─── Given records ───

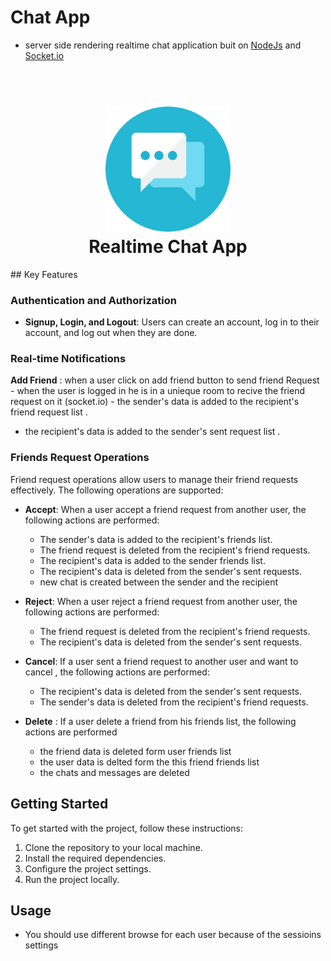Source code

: # Chat App

- server side rendering realtime chat application buit on [NodeJs](https://nodejs.org) and [Socket.io](https://socket.io)
<h1 align="center">
  <br>
<img src="https://github.com/aboodmagdy1/Chat-App/blob/main/public/imgs/chat-app.png" alt="Chat App" width="200">
  <br>
 Realtime Chat App

  <br>
</h1>
## Key Features

### Authentication and Authorization

- **Signup, Login, and Logout**: Users can create an account, log in to their account, and log out when they are done.

### Real-time Notifications

**Add Friend** : when a user click on add friend button to send friend Request - when the user is logged in he is in a unieque room to recive the friend request on it (socket.io) - the sender's data is added to the recipient's friend request list .  
 - the recipient's data is added to the sender's sent request list .

### Friends Request Operations

Friend request operations allow users to manage their friend requests effectively. The following operations are supported:

- **Accept**: When a user accept a friend request from another user, the following actions are performed:

  - The sender's data is added to the recipient's friends list.
  - The friend request is deleted from the recipient's friend requests.
  - The recipient's data is added to the sender friends list.
  - The recipient's data is deleted from the sender's sent requests.
  - new chat is created between the sender and the recipient

- **Reject**: When a user reject a friend request from another user, the following actions are performed:

  - The friend request is deleted from the recipient's friend requests.
  - The recipient's data is deleted from the sender's sent requests.

- **Cancel**: If a user sent a friend request to another user and want to cancel , the following actions are performed:

  - The recipient's data is deleted from the sender's sent requests.
  - The sender's data is deleted from the recipient's friend requests.

- **Delete** : If a user delete a friend from his friends list, the following actions are performed
  - the friend data is deleted form user friends list
  - the user data is delted form the this friend friends list
  - the chats and messages are deleted

## Getting Started

To get started with the project, follow these instructions:

1. Clone the repository to your local machine.
2. Install the required dependencies.
3. Configure the project settings.
4. Run the project locally.

## Usage

- You should use different browse for each user because of the sessioins settings
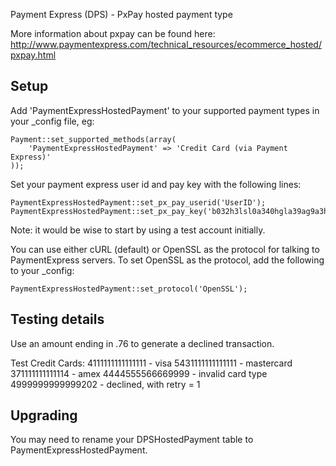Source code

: Payment Express (DPS) - PxPay hosted payment type

More information about pxpay can be found here:
http://www.paymentexpress.com/technical_resources/ecommerce_hosted/pxpay.html

Setup
-----

Add 'PaymentExpressHostedPayment' to your supported payment types in your _config file, eg:

	Payment::set_supported_methods(array(
		'PaymentExpressHostedPayment' => 'Credit Card (via Payment Express)'
	));

Set your payment express user id and pay key with the following lines:

	PaymentExpressHostedPayment::set_px_pay_userid('UserID');
	PaymentExpressHostedPayment::set_px_pay_key('b032h3lsl0a340hgla39ag9a3hl2gol939gagao4ga3w4ga3l4l');
	
Note: it would be wise to start by using a test account initially.

You can use either cURL (default) or OpenSSL as the protocol for talking to PaymentExpress servers.
To set OpenSSL as the protocol, add the following to your _config:

	PaymentExpressHostedPayment::set_protocol('OpenSSL');

Testing details
---------------  
Use an amount ending in .76 to generate a declined transaction.
  
Test Credit Cards:
4111111111111111 - visa
5431111111111111 - mastercard
371111111111114  - amex
4444555566669999 - invalid card type
4999999999999202 - declined, with retry = 1


## Upgrading

You may need to rename your DPSHostedPayment table to PaymentExpressHostedPayment.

───

— Problem to work on —
Drop every picture and repeat the rest of the entries exactly.

— Written solution —
Source code

: # Chat App

- server side rendering realtime chat application buit on [NodeJs](https://nodejs.org) and [Socket.io](https://socket.io)
<h1 align="center">
  <br>
<img src="https://github.com/aboodmagdy1/Chat-App/blob/main/public/imgs/chat-app.png" alt="Chat App" width="200">
  <br>
 Realtime Chat App

  <br>
</h1>
## Key Features

### Authentication and Authorization

- **Signup, Login, and Logout**: Users can create an account, log in to their account, and log out when they are done.

### Real-time Notifications

**Add Friend** : when a user click on add friend button to send friend Request - when the user is logged in he is in a unieque room to recive the friend request on it (socket.io) - the sender's data is added to the recipient's friend request list .  
 - the recipient's data is added to the sender's sent request list .

### Friends Request Operations

Friend request operations allow users to manage their friend requests effectively. The following operations are supported:

- **Accept**: When a user accept a friend request from another user, the following actions are performed:

  - The sender's data is added to the recipient's friends list.
  - The friend request is deleted from the recipient's friend requests.
  - The recipient's data is added to the sender friends list.
  - The recipient's data is deleted from the sender's sent requests.
  - new chat is created between the sender and the recipient

- **Reject**: When a user reject a friend request from another user, the following actions are performed:

  - The friend request is deleted from the recipient's friend requests.
  - The recipient's data is deleted from the sender's sent requests.

- **Cancel**: If a user sent a friend request to another user and want to cancel , the following actions are performed:

  - The recipient's data is deleted from the sender's sent requests.
  - The sender's data is deleted from the recipient's friend requests.

- **Delete** : If a user delete a friend from his friends list, the following actions are performed
  - the friend data is deleted form user friends list
  - the user data is delted form the this friend friends list
  - the chats and messages are deleted

## Getting Started

To get started with the project, follow these instructions:

1. Clone the repository to your local machine.
2. Install the required dependencies.
3. Configure the project settings.
4. Run the project locally.

## Usage

- You should use different browse for each user because of the sessioins settings
Source code

: Payment Express (DPS) - PxPay hosted payment type

More information about pxpay can be found here:
http://www.paymentexpress.com/technical_resources/ecommerce_hosted/pxpay.html

Setup
-----

Add 'PaymentExpressHostedPayment' to your supported payment types in your _config file, eg:

	Payment::set_supported_methods(array(
		'PaymentExpressHostedPayment' => 'Credit Card (via Payment Express)'
	));

Set your payment express user id and pay key with the following lines:

	PaymentExpressHostedPayment::set_px_pay_userid('UserID');
	PaymentExpressHostedPayment::set_px_pay_key('b032h3lsl0a340hgla39ag9a3hl2gol939gagao4ga3w4ga3l4l');
	
Note: it would be wise to start by using a test account initially.

You can use either cURL (default) or OpenSSL as the protocol for talking to PaymentExpress servers.
To set OpenSSL as the protocol, add the following to your _config:

	PaymentExpressHostedPayment::set_protocol('OpenSSL');

Testing details
---------------  
Use an amount ending in .76 to generate a declined transaction.
  
Test Credit Cards:
4111111111111111 - visa
5431111111111111 - mastercard
371111111111114  - amex
4444555566669999 - invalid card type
4999999999999202 - declined, with retry = 1


## Upgrading

You may need to rename your DPSHostedPayment table to PaymentExpressHostedPayment.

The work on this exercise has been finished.